Good Food. Ivan never stoops to understatement in praising Peron and the regime. He once told a Buenos Aires rally: "When in Washington, far away from the fatherland, in the solitude of the embassy, I first read of the, rights of labor as propounded by our President, I was so moved that I instinctively and reverently stood up."
La Senora gets her share of praise, too. "Thanks to Senora Peron," he said recently, "more than 600,000 schoolchildren now have clothes, good food, books and games." As Secretary of Education, Ivan himself has shepherded 300,000 schoolchildren on "useful vacations" designed to get them better acquainted with their own country.
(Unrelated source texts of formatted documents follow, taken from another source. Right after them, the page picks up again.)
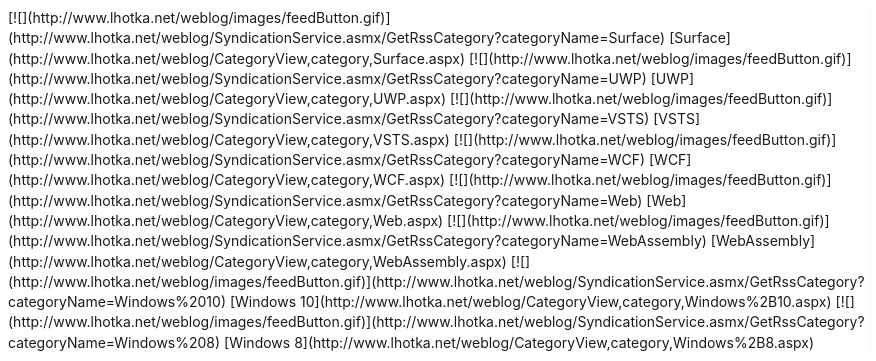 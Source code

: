 </tr>

<tr>

<td class="categoryListCellStyle">[![](http://www.lhotka.net/weblog/images/feedButton.gif)](http://www.lhotka.net/weblog/SyndicationService.asmx/GetRssCategory?categoryName=Surface) [Surface](http://www.lhotka.net/weblog/CategoryView,category,Surface.aspx)</td>

</tr>

<tr>

<td class="categoryListCellStyle">[![](http://www.lhotka.net/weblog/images/feedButton.gif)](http://www.lhotka.net/weblog/SyndicationService.asmx/GetRssCategory?categoryName=UWP) [UWP](http://www.lhotka.net/weblog/CategoryView,category,UWP.aspx)</td>

</tr>

<tr>

<td class="categoryListCellStyle">[![](http://www.lhotka.net/weblog/images/feedButton.gif)](http://www.lhotka.net/weblog/SyndicationService.asmx/GetRssCategory?categoryName=VSTS) [VSTS](http://www.lhotka.net/weblog/CategoryView,category,VSTS.aspx)</td>

</tr>

<tr>

<td class="categoryListCellStyle">[![](http://www.lhotka.net/weblog/images/feedButton.gif)](http://www.lhotka.net/weblog/SyndicationService.asmx/GetRssCategory?categoryName=WCF) [WCF](http://www.lhotka.net/weblog/CategoryView,category,WCF.aspx)</td>

</tr>

<tr>

<td class="categoryListCellStyle">[![](http://www.lhotka.net/weblog/images/feedButton.gif)](http://www.lhotka.net/weblog/SyndicationService.asmx/GetRssCategory?categoryName=Web) [Web](http://www.lhotka.net/weblog/CategoryView,category,Web.aspx)</td>

</tr>

<tr>

<td class="categoryListCellStyle">[![](http://www.lhotka.net/weblog/images/feedButton.gif)](http://www.lhotka.net/weblog/SyndicationService.asmx/GetRssCategory?categoryName=WebAssembly) [WebAssembly](http://www.lhotka.net/weblog/CategoryView,category,WebAssembly.aspx)</td>

</tr>

<tr>

<td class="categoryListCellStyle">[![](http://www.lhotka.net/weblog/images/feedButton.gif)](http://www.lhotka.net/weblog/SyndicationService.asmx/GetRssCategory?categoryName=Windows%2010) [Windows 10](http://www.lhotka.net/weblog/CategoryView,category,Windows%2B10.aspx)</td>

</tr>

<tr>

<td class="categoryListCellStyle">[![](http://www.lhotka.net/weblog/images/feedButton.gif)](http://www.lhotka.net/weblog/SyndicationService.asmx/GetRssCategory?categoryName=Windows%208) [Windows 8](http://www.lhotka.net/weblog/CategoryView,category,Windows%2B8.aspx)</td>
The recent election campaign drew from Serb-descended Ivan still further proof of his versatility. One night in Tucuman he dashed off a poem, declaimed it at a Peronista meeting. Set to lively music, it rapidly became the party's official song:
We Peronista boys
Fighting together
Will ever cry
With heartfelt joy
Viva Peron! Viva Peron!
A Bolero. Surgeon Ivanissevich is also a singer. Last month, traveling with the presidential party on a long, dusty train ride back to the capital from the interior, Evita Peron said: "Ivan, why don't you sing us a bolero?" The courtly, white-suited, white-tied Secretary dug out a guitar, swung into a popular number called Luna Lunera.
In his job as Secretary of Education, Ivan has charge of the making of a government film epic on the life of San Martin. Recently, he summoned Argentina's top movie actors to his office, assigned them roles. The one part left unfilled was that of the Liberator. The actors went away with a strong impression that Oscar Ivanissevich was saving it for himself.